The chance to repay them came two weeks later in Spain. In qualifying in the dry, setting the pace were the Williams, the dominant team that season. Hill took pole position, beating Jacques Villeneuve by four tenths and beating Schumacher by almost a second. However there was a downpour on race day. It seemed the race would have to start behind the Safety Car but at the last minute, the race director decided that it could start in the normal fashion.
At the start, the cars got away slowly due the large amount of water on the track, and among those to do worst at the start was Schumacher who was in seventh by the first corner, behind his teammate Eddie Irvine. The race director’s decision seemed to have been the wrong one, as on the first lap alone, five cars were out. On the second lap, Irvine was added to that list, ending up spinning and stalling his engine.
On lap 3, Schumacher was already fighting with Gerhard Berger in the Benetton for fourth place, although it quickly became a battle for third because in the meantime, the race leader Hill had spun. He would spin again before ending his race in the pit wall. In the lead therefore was Villeneuve, ahead of Jean Alesi in the other Benetton. Schumacher was third, having overtaken Berger on lap 4 and he began chasing down the Frenchman.
Jean was a magician in the rain but Michael was in a class of his own: in no time at all he was in the Benetton’s slipstream and on lap 9 moved up to second. Villeneuve would be next and, three laps later, Schumacher passed the Championship leader and on lap 13 he was running four seconds faster than the Canadian. Michael was totally dominant and had an advantage over everyone. On lap 14, he put in the fastest lap of the race with a 1.45.571. The fastest of the rest, Rubens Barrichello in the Jordan, was 2.2 seconds slower.
From the outside, it seemed that everything was going smoothly. In reality, Schumacher’s incredible performance hid the problems of his 046 engine, a V10 as demanded by the regulations. On lap 18, water had got in, so that it was only running on about eight cylinders, to the point where those with the sharpest hearing started to worry something was broken.

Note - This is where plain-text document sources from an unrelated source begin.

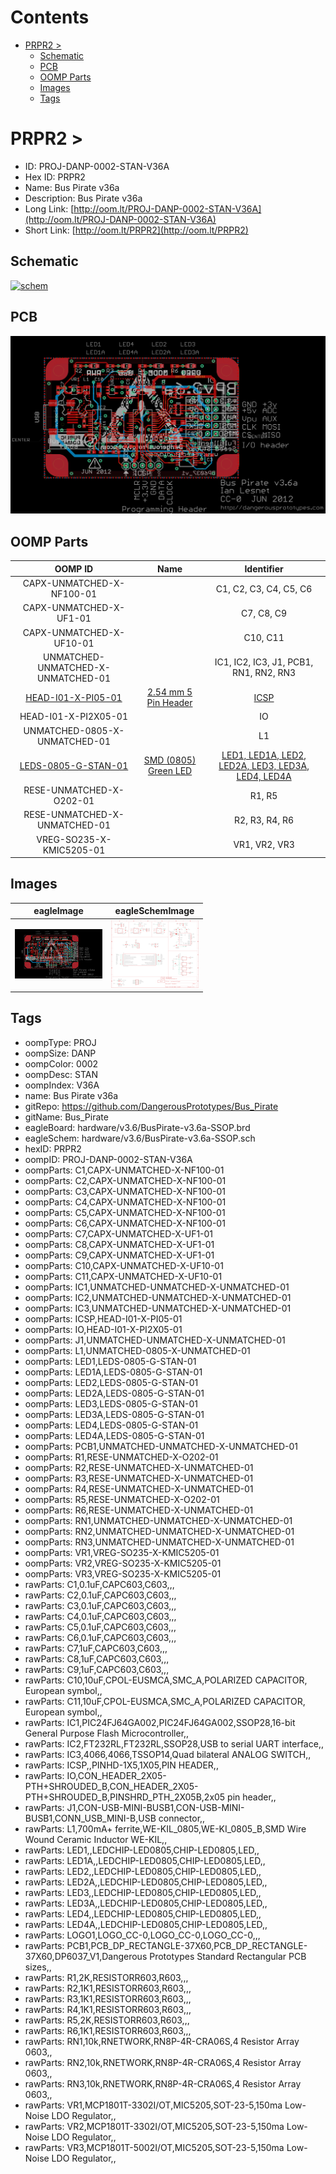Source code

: 



Contents
========

* [PRPR2 > ](#prpr2--)
	* [Schematic](#schematic)
	* [PCB](#pcb)
	* [OOMP Parts](#oomp-parts)
	* [Images](#images)
	* [Tags](#tags)

# PRPR2 > 

- ID: PROJ-DANP-0002-STAN-V36A
- Hex ID: PRPR2
- Name: Bus Pirate v36a
- Description: Bus Pirate v36a
- Long Link: [http://oom.lt/PROJ-DANP-0002-STAN-V36A](http://oom.lt/PROJ-DANP-0002-STAN-V36A)
- Short Link: [http://oom.lt/PRPR2](http://oom.lt/PRPR2)

## Schematic
  
[![schem](eagleSchemImage.png)](eagleSchemImage.png)
## PCB
  
[![pcb](eagleImage.png)](eagleImage.png)
## OOMP Parts
  

|OOMP ID|Name|Identifier|
| :---: | :---: | :---: |
|CAPX-UNMATCHED-X-NF100-01||C1, C2, C3, C4, C5, C6|
|CAPX-UNMATCHED-X-UF1-01||C7, C8, C9|
|CAPX-UNMATCHED-X-UF10-01||C10, C11|
|UNMATCHED-UNMATCHED-X-UNMATCHED-01||IC1, IC2, IC3, J1, PCB1, RN1, RN2, RN3|
|[HEAD-I01-X-PI05-01](https://github.com/oomlout/oomlout_OOMP_parts/tree/main/HEAD-I01-X-PI05-01/)|[2.54 mm 5 Pin Header](https://github.com/oomlout/oomlout_OOMP_parts/tree/main/HEAD-I01-X-PI05-01/)|[ICSP](https://github.com/oomlout/oomlout_OOMP_parts/tree/main/HEAD-I01-X-PI05-01/)|
|HEAD-I01-X-PI2X05-01||IO|
|UNMATCHED-0805-X-UNMATCHED-01||L1|
|[LEDS-0805-G-STAN-01](https://github.com/oomlout/oomlout_OOMP_parts/tree/main/LEDS-0805-G-STAN-01/)|[SMD (0805) Green LED](https://github.com/oomlout/oomlout_OOMP_parts/tree/main/LEDS-0805-G-STAN-01/)|[LED1, LED1A, LED2, LED2A, LED3, LED3A, LED4, LED4A](https://github.com/oomlout/oomlout_OOMP_parts/tree/main/LEDS-0805-G-STAN-01/)|
|RESE-UNMATCHED-X-O202-01||R1, R5|
|RESE-UNMATCHED-X-UNMATCHED-01||R2, R3, R4, R6|
|VREG-SO235-X-KMIC5205-01||VR1, VR2, VR3|

## Images
  
  

|eagleImage|eagleSchemImage|
| :---: | :---: |
|[![eagleImage](eagleImage_140.png)](eagleImage.png)|[![eagleSchemImage](eagleSchemImage_140.png)](eagleSchemImage.png)|

## Tags

- oompType: PROJ
- oompSize: DANP
- oompColor: 0002
- oompDesc: STAN
- oompIndex: V36A
- name: Bus Pirate v36a
- gitRepo: https://github.com/DangerousPrototypes/Bus_Pirate
- gitName: Bus_Pirate
- eagleBoard: hardware/v3.6/BusPirate-v3.6a-SSOP.brd
- eagleSchem: hardware/v3.6/BusPirate-v3.6a-SSOP.sch
- hexID: PRPR2
- oompID: PROJ-DANP-0002-STAN-V36A
- oompParts: C1,CAPX-UNMATCHED-X-NF100-01
- oompParts: C2,CAPX-UNMATCHED-X-NF100-01
- oompParts: C3,CAPX-UNMATCHED-X-NF100-01
- oompParts: C4,CAPX-UNMATCHED-X-NF100-01
- oompParts: C5,CAPX-UNMATCHED-X-NF100-01
- oompParts: C6,CAPX-UNMATCHED-X-NF100-01
- oompParts: C7,CAPX-UNMATCHED-X-UF1-01
- oompParts: C8,CAPX-UNMATCHED-X-UF1-01
- oompParts: C9,CAPX-UNMATCHED-X-UF1-01
- oompParts: C10,CAPX-UNMATCHED-X-UF10-01
- oompParts: C11,CAPX-UNMATCHED-X-UF10-01
- oompParts: IC1,UNMATCHED-UNMATCHED-X-UNMATCHED-01
- oompParts: IC2,UNMATCHED-UNMATCHED-X-UNMATCHED-01
- oompParts: IC3,UNMATCHED-UNMATCHED-X-UNMATCHED-01
- oompParts: ICSP,HEAD-I01-X-PI05-01
- oompParts: IO,HEAD-I01-X-PI2X05-01
- oompParts: J1,UNMATCHED-UNMATCHED-X-UNMATCHED-01
- oompParts: L1,UNMATCHED-0805-X-UNMATCHED-01
- oompParts: LED1,LEDS-0805-G-STAN-01
- oompParts: LED1A,LEDS-0805-G-STAN-01
- oompParts: LED2,LEDS-0805-G-STAN-01
- oompParts: LED2A,LEDS-0805-G-STAN-01
- oompParts: LED3,LEDS-0805-G-STAN-01
- oompParts: LED3A,LEDS-0805-G-STAN-01
- oompParts: LED4,LEDS-0805-G-STAN-01
- oompParts: LED4A,LEDS-0805-G-STAN-01
- oompParts: PCB1,UNMATCHED-UNMATCHED-X-UNMATCHED-01
- oompParts: R1,RESE-UNMATCHED-X-O202-01
- oompParts: R2,RESE-UNMATCHED-X-UNMATCHED-01
- oompParts: R3,RESE-UNMATCHED-X-UNMATCHED-01
- oompParts: R4,RESE-UNMATCHED-X-UNMATCHED-01
- oompParts: R5,RESE-UNMATCHED-X-O202-01
- oompParts: R6,RESE-UNMATCHED-X-UNMATCHED-01
- oompParts: RN1,UNMATCHED-UNMATCHED-X-UNMATCHED-01
- oompParts: RN2,UNMATCHED-UNMATCHED-X-UNMATCHED-01
- oompParts: RN3,UNMATCHED-UNMATCHED-X-UNMATCHED-01
- oompParts: VR1,VREG-SO235-X-KMIC5205-01
- oompParts: VR2,VREG-SO235-X-KMIC5205-01
- oompParts: VR3,VREG-SO235-X-KMIC5205-01
- rawParts: C1,0.1uF,CAPC603,C603,,,
- rawParts: C2,0.1uF,CAPC603,C603,,,
- rawParts: C3,0.1uF,CAPC603,C603,,,
- rawParts: C4,0.1uF,CAPC603,C603,,,
- rawParts: C5,0.1uF,CAPC603,C603,,,
- rawParts: C6,0.1uF,CAPC603,C603,,,
- rawParts: C7,1uF,CAPC603,C603,,,
- rawParts: C8,1uF,CAPC603,C603,,,
- rawParts: C9,1uF,CAPC603,C603,,,
- rawParts: C10,10uF,CPOL-EUSMCA,SMC_A,POLARIZED CAPACITOR, European symbol,,
- rawParts: C11,10uF,CPOL-EUSMCA,SMC_A,POLARIZED CAPACITOR, European symbol,,
- rawParts: IC1,PIC24FJ64GA002,PIC24FJ64GA002,SSOP28,16-bit General Purpose Flash Microcontroller,,
- rawParts: IC2,FT232RL,FT232RL,SSOP28,USB to serial UART interface,,
- rawParts: IC3,4066,4066,TSSOP14,Quad bilateral ANALOG SWITCH,,
- rawParts: ICSP,,PINHD-1X5,1X05,PIN HEADER,,
- rawParts: IO,CON_HEADER_2X05-PTH+SHROUDED_B,CON_HEADER_2X05-PTH+SHROUDED_B,PINSHRD_PTH_2X05B,2x05 pin header,,
- rawParts: J1,CON-USB-MINI-BUSB1,CON-USB-MINI-BUSB1,CONN_USB_MINI-B,USB connector,,
- rawParts: L1,700mA+ ferrite,WE-KIL_0805,WE-KI_0805_B,SMD Wire Wound Ceramic Inductor WE-KIL,,
- rawParts: LED1,,LEDCHIP-LED0805,CHIP-LED0805,LED,,
- rawParts: LED1A,,LEDCHIP-LED0805,CHIP-LED0805,LED,,
- rawParts: LED2,,LEDCHIP-LED0805,CHIP-LED0805,LED,,
- rawParts: LED2A,,LEDCHIP-LED0805,CHIP-LED0805,LED,,
- rawParts: LED3,,LEDCHIP-LED0805,CHIP-LED0805,LED,,
- rawParts: LED3A,,LEDCHIP-LED0805,CHIP-LED0805,LED,,
- rawParts: LED4,,LEDCHIP-LED0805,CHIP-LED0805,LED,,
- rawParts: LED4A,,LEDCHIP-LED0805,CHIP-LED0805,LED,,
- rawParts: LOGO1,LOGO_CC-0,LOGO_CC-0,LOGO_CC-0,,,
- rawParts: PCB1,PCB_DP_RECTANGLE-37X60,PCB_DP_RECTANGLE-37X60,DP6037_V1,Dangerous Prototypes Standard Rectangular PCB sizes,,
- rawParts: R1,2K,RESISTORR603,R603,,,
- rawParts: R2,1K1,RESISTORR603,R603,,,
- rawParts: R3,1K1,RESISTORR603,R603,,,
- rawParts: R4,1K1,RESISTORR603,R603,,,
- rawParts: R5,2K,RESISTORR603,R603,,,
- rawParts: R6,1K1,RESISTORR603,R603,,,
- rawParts: RN1,10k,RNETWORK,RN8P-4R-CRA06S,4 Resistor Array 0603,,
- rawParts: RN2,10k,RNETWORK,RN8P-4R-CRA06S,4 Resistor Array 0603,,
- rawParts: RN3,10k,RNETWORK,RN8P-4R-CRA06S,4 Resistor Array 0603,,
- rawParts: VR1,MCP1801T-3302I/OT,MIC5205,SOT-23-5,150ma Low-Noise LDO Regulator,,
- rawParts: VR2,MCP1801T-3302I/OT,MIC5205,SOT-23-5,150ma Low-Noise LDO Regulator,,
- rawParts: VR3,MCP1801T-5002I/OT,MIC5205,SOT-23-5,150ma Low-Noise LDO Regulator,,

On lap 24, the engine started working normally again but seven laps later, the worrying noise returned. Michael’s advantage over Alesi behind him dropped from one minute to 45 seconds but the day was destined to have a happy ending. The F310 crossed the finish line first and Schumacher took his first win with the Scuderia, marking the start of a chapter that would only end ten years and 71 wins later, at the Chinese GP in 2006.